Jakob Otto Schweizer (March 27, 1863, Zurich - 1955) was a Swiss-American sculptor noted for his work on war memorials.
Born in Zurich, Switzerland, Schweizer enrolled in that city's Industrial Art School in 1879. In 1882, he entered the Dresden Academy of Fine Arts in Dresden, Germany, where he studied with Johannes Schilling. [1] He then lived in Florence, Italy, 1889-94. He arrived in New York City in 1894, and settled in Philadelphia the following year. [2]
He was a member of Philadelphia's German Society of Pennsylvania, and through its connections he obtained his first major commission, a bronze statue of General John Peter Gabriel Muhlenberg (1910–11). He was also a Freemason. [3]
Schweizer created 7 sculptures for the Gettysburg Battlefield, more than any other artist. Among these was a larger-than-life statue of Abraham Lincoln for the Pennsylvania State Memorial. He modeled another Lincoln statue for the Memorial Room at the Union League of Philadelphia, and flanked it with 8 portrait reliefs of Union officers. [4] His only equestrian statue, Baron von Steuben (1921), is in Milwaukee.

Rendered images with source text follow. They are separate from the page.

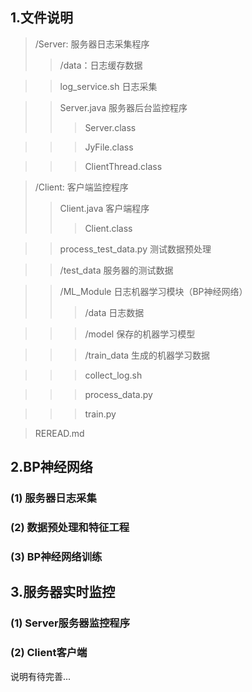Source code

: ## 1.文件说明
>/Server: 服务器日志采集程序
>>/data：日志缓存数据

>>log_service.sh  日志采集

>>Server.java  服务器后台监控程序
>>>Server.class
  
>>>JyFile.class
  
>>>ClientThread.class
  

>/Client: 客户端监控程序
>>Client.java 客户端程序
>>>Client.class
  
>>process_test_data.py  测试数据预处理
  
>>/test_data  服务器的测试数据
  
>>/ML_Module  日志机器学习模块（BP神经网络）
>>>/data  日志数据

>>>/model  保存的机器学习模型 
  
>>>/train_data  生成的机器学习数据

>>>collect_log.sh

>>>process_data.py

>>>train.py

>REREAD.md
   
## 2.BP神经网络
### (1) 服务器日志采集

### (2) 数据预处理和特征工程

### (3) BP神经网络训练

## 3.服务器实时监控
### (1) Server服务器监控程序

### (2) Client客户端


说明有待完善...

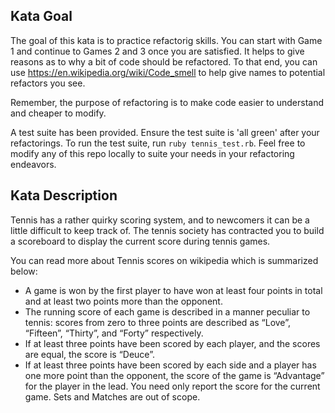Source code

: ## Kata Goal
The goal of this kata is to practice refactorig skills. You can start with Game 1 and continue to Games 2 and 3 once you are satisfied. It helps to give reasons as to why a bit of code should be refactored. To that end, you can use https://en.wikipedia.org/wiki/Code_smell to help give names to potential refactors you see.

Remember, the purpose of refactoring is to make code easier to understand and cheaper to modify.

A test suite has been provided. Ensure the test suite is 'all green' after your refactorings. To run the test suite, run `ruby tennis_test.rb`. Feel free to modify any of this repo locally to suite your needs in your refactoring endeavors.

## Kata Description

Tennis has a rather quirky scoring system, and to newcomers it can be a little difficult to keep track of. The tennis society has contracted you to build a scoreboard to display the current score during tennis games.

You can read more about Tennis scores on wikipedia which is summarized below:

* A game is won by the first player to have won at least four points in total and at least two points more than the opponent.
* The running score of each game is described in a manner peculiar to tennis: scores from zero to three points are described as “Love”, “Fifteen”, “Thirty”, and “Forty” respectively.
* If at least three points have been scored by each player, and the scores are equal, the score is “Deuce”.
* If at least three points have been scored by each side and a player has one more point than the opponent, the score of the game is “Advantage” for the player in the lead.
You need only report the score for the current game. Sets and Matches are out of scope.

He modeled dozens of busts, bas-reliefs and medallions, [5] and exhibited at the 1916 continuation of the Panama–Pacific International Exposition in San Francisco. [6]
His All Wars Memorial to Colored Soldiers and Sailors (1934), originally placed in Philadelphia's Fairmount Park, was relocated to Logan Square in 1994.
Schweizer died in 1955, at the age of 92.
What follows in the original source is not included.